Pineapple wine is a sweet tropical treat that’s perfect for summertime sipping. It takes a few months of patience to make fresh pineapple wine, but it’s worth the wait!
If you’re not familiar with winemaking, I’d suggest reading this beginner’s guide to small batch wine before beginning. This recipe can also be made as a pineapple mead, by substituting honey for the sugar in the recipe. Here’s a tutorial on how to make mead of all kinds.
Pineapple Wine Recipes
I have at least a dozen winemaking books and I consulted them all to come up with this recipe for pineapple wine. It’s closest to the Hawaiian Pineapple Wine Recipe from The Joy of Home Winemaking by Terry Garey.
Most of the recipes were pretty similar, recommending that you start with fresh pineapple (instead of canned juice). Canned juice has a “tinned” taste that’s noticeable in the finished wine, and it’s pretty unappealing. If you must use juice, opt for pineapple juice that’s bottled in glass or plastic instead.

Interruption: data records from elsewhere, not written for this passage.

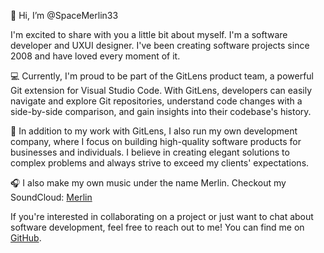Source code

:👋 Hi, I’m @SpaceMerlin33

I'm excited to share with you a little bit about myself. I'm a software developer and UXUI designer. I've been creating software projects since 2008 and have loved every moment of it.

💻 Currently, I'm proud to be part of the GitLens product team, a powerful Git extension for Visual Studio Code. With GitLens, developers can easily navigate and explore Git repositories, understand code changes with a side-by-side comparison, and gain insights into their codebase's history.

📱 In addition to my work with GitLens, I also run my own development company, where I focus on building high-quality software products for businesses and individuals. I believe in creating elegant solutions to complex problems and always strive to exceed my clients' expectations.

🎧 I also make my own music under the name Merlin. Checkout my SoundCloud: [Merlin](https://soundcloud.com/merlinsbeats)

If you're interested in collaborating on a project or just want to chat about software development, feel free to reach out to me! You can find me on [GitHub](https://github.com/SpaceMerlin33).

<!---
SpaceMerlin33/SpaceMerlin33 is a ✨ special ✨ repository because its `README.md` (this file) appears on your GitHub profile.
You can click the Preview link to take a look at your changes.
--->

Langers has 100% pineapple juice bottled in plastic, and Lakewood organics has a version bottled in glass.
Sometimes all you’ll be able to find is a pineapple juice blend, and that’s fine too. Just be sure it doesn’t contain any preservatives (which will prevent fermentation).
For a pineapple wine made with juice, substitute 2 quarts of pineapple juice in place of the fresh pineapple (and fill with water).
At the very end, I’ll also walk you through a recipe for a low input pineapple wine made without winemaking chemicals, if you’re trying to make it quickly with just what you have in your kitchen. First though, here’s a basic pineapple wine recipe that follows the traditional route including winemaking additives to ensure a consistent result.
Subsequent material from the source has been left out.